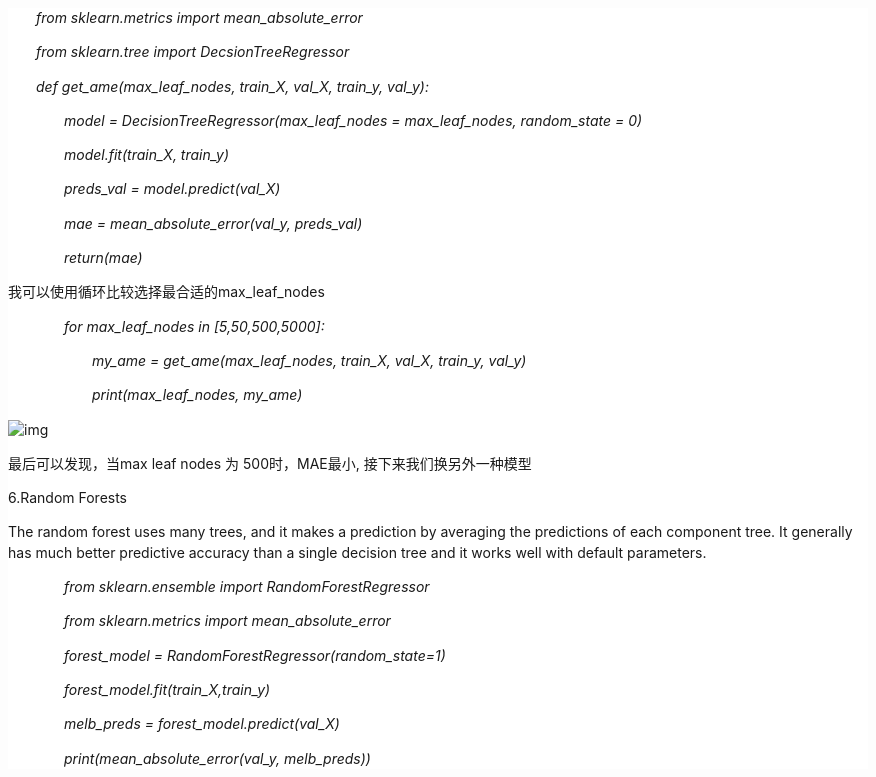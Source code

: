 　　*from sklearn.metrics import mean_absolute_error*

　　*from sklearn.tree import DecsionTreeRegressor*

 

　　*def get_ame(max_leaf_nodes, train_X, val_X, train_y, val_y):*

　　　　*model = DecisionTreeRegressor(max_leaf_nodes = max_leaf_nodes, random_state = 0)*

　　　　*model.fit(train_X, train_y)*

　　　　*preds_val = model.predict(val_X)*

　　　　*mae = mean_absolute_error(val_y, preds_val)*

　　　　*return(mae)*

 

我可以使用循环比较选择最合适的max_leaf_nodes

 

　　　　*for max_leaf_nodes in [5,50,500,5000]:*

　　　　　　*my_ame = get_ame(max_leaf_nodes, train_X, val_X, train_y, val_y)*

　　　　　　*print(max_leaf_nodes, my_ame)*

 

![img](https://tva1.sinaimg.cn/large/007S8ZIlgy1gfrm8wlvp4j30um06umyu.jpg)

 

 

最后可以发现，当max leaf nodes 为 500时，MAE最小, 接下来我们换另外一种模型

 

 

6.Random Forests

 

The random forest uses many trees, and it makes a prediction by averaging the predictions of each component tree. It generally has much better predictive accuracy than a single decision tree and it works well with default parameters.

 

　　　　*from sklearn.ensemble import RandomForestRegressor*

　　　　*from sklearn.metrics import mean_absolute_error*

 

　　　　*forest_model = RandomForestRegressor(random_state=1)*

　　　　*forest_model.fit(train_X,train_y)*

　　　　*melb_preds = forest_model.predict(val_X)*

　　　　*print(mean_absolute_error(val_y, melb_preds))*

 

 
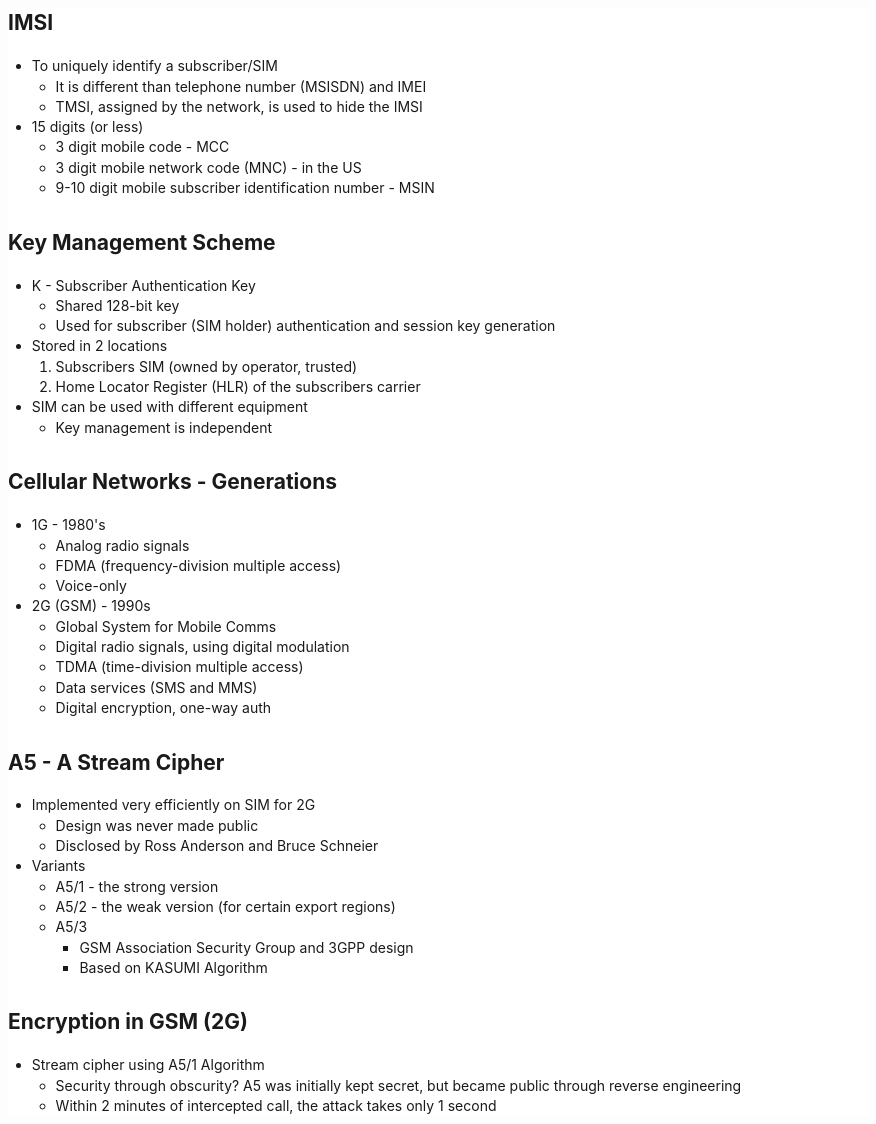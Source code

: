 ## IMSI
- To uniquely identify a subscriber/SIM
	- It is different than telephone number (MSISDN) and IMEI
	- TMSI, assigned by the network, is used to hide the IMSI
- 15 digits (or less)
	- 3 digit mobile code - MCC
	- 3 digit mobile network code (MNC) - in the US
	- 9-10 digit mobile subscriber identification number - MSIN

## Key Management Scheme
- K - Subscriber Authentication Key
	- Shared 128-bit key
	- Used for subscriber (SIM holder) authentication and session key generation
- Stored in 2 locations
	1. Subscribers SIM (owned by operator, trusted)
	2. Home Locator Register (HLR) of the subscribers carrier
- SIM can be used with different equipment
	- Key management is independent

## Cellular Networks - Generations
- 1G - 1980's
	- Analog radio signals
	- FDMA (frequency-division multiple access)
	- Voice-only
- 2G (GSM) - 1990s
	- Global System for Mobile Comms
	- Digital radio signals, using digital modulation
	- TDMA (time-division multiple access)
	- Data services (SMS and MMS)
	- Digital encryption, one-way auth

## A5 - A Stream Cipher
- Implemented very efficiently on SIM for 2G
	- Design was never made public
	- Disclosed by Ross Anderson and Bruce Schneier
- Variants
	- A5/1 - the strong version
	- A5/2 - the weak version (for certain export regions)
	- A5/3
		- GSM Association Security Group and 3GPP design
		- Based on KASUMI Algorithm

## Encryption in GSM (2G)
- Stream cipher using A5/1 Algorithm
	- Security through obscurity? A5 was initially kept secret, but became public through reverse engineering
	- Within 2 minutes of intercepted call, the attack takes only 1 second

• • • • •

Reproduce the records word for word, please, from their first line up to and including the line that contains "- To uniquely identify a subscriber/SIM", but no pictures.

Source code

: 　　*from sklearn.metrics import mean_absolute_error*

　　*from sklearn.tree import DecsionTreeRegressor*

 

　　*def get_ame(max_leaf_nodes, train_X, val_X, train_y, val_y):*

　　　　*model = DecisionTreeRegressor(max_leaf_nodes = max_leaf_nodes, random_state = 0)*

　　　　*model.fit(train_X, train_y)*

　　　　*preds_val = model.predict(val_X)*

　　　　*mae = mean_absolute_error(val_y, preds_val)*

　　　　*return(mae)*

 

我可以使用循环比较选择最合适的max_leaf_nodes

 

　　　　*for max_leaf_nodes in [5,50,500,5000]:*

　　　　　　*my_ame = get_ame(max_leaf_nodes, train_X, val_X, train_y, val_y)*

　　　　　　*print(max_leaf_nodes, my_ame)*

 

![img](https://tva1.sinaimg.cn/large/007S8ZIlgy1gfrm8wlvp4j30um06umyu.jpg)

 

 

最后可以发现，当max leaf nodes 为 500时，MAE最小, 接下来我们换另外一种模型

 

 

6.Random Forests

 

The random forest uses many trees, and it makes a prediction by averaging the predictions of each component tree. It generally has much better predictive accuracy than a single decision tree and it works well with default parameters.

 

　　　　*from sklearn.ensemble import RandomForestRegressor*

　　　　*from sklearn.metrics import mean_absolute_error*

 

　　　　*forest_model = RandomForestRegressor(random_state=1)*

　　　　*forest_model.fit(train_X,train_y)*

　　　　*melb_preds = forest_model.predict(val_X)*

　　　　*print(mean_absolute_error(val_y, melb_preds))*

 

 
Source code

: ## IMSI
- To uniquely identify a subscriber/SIM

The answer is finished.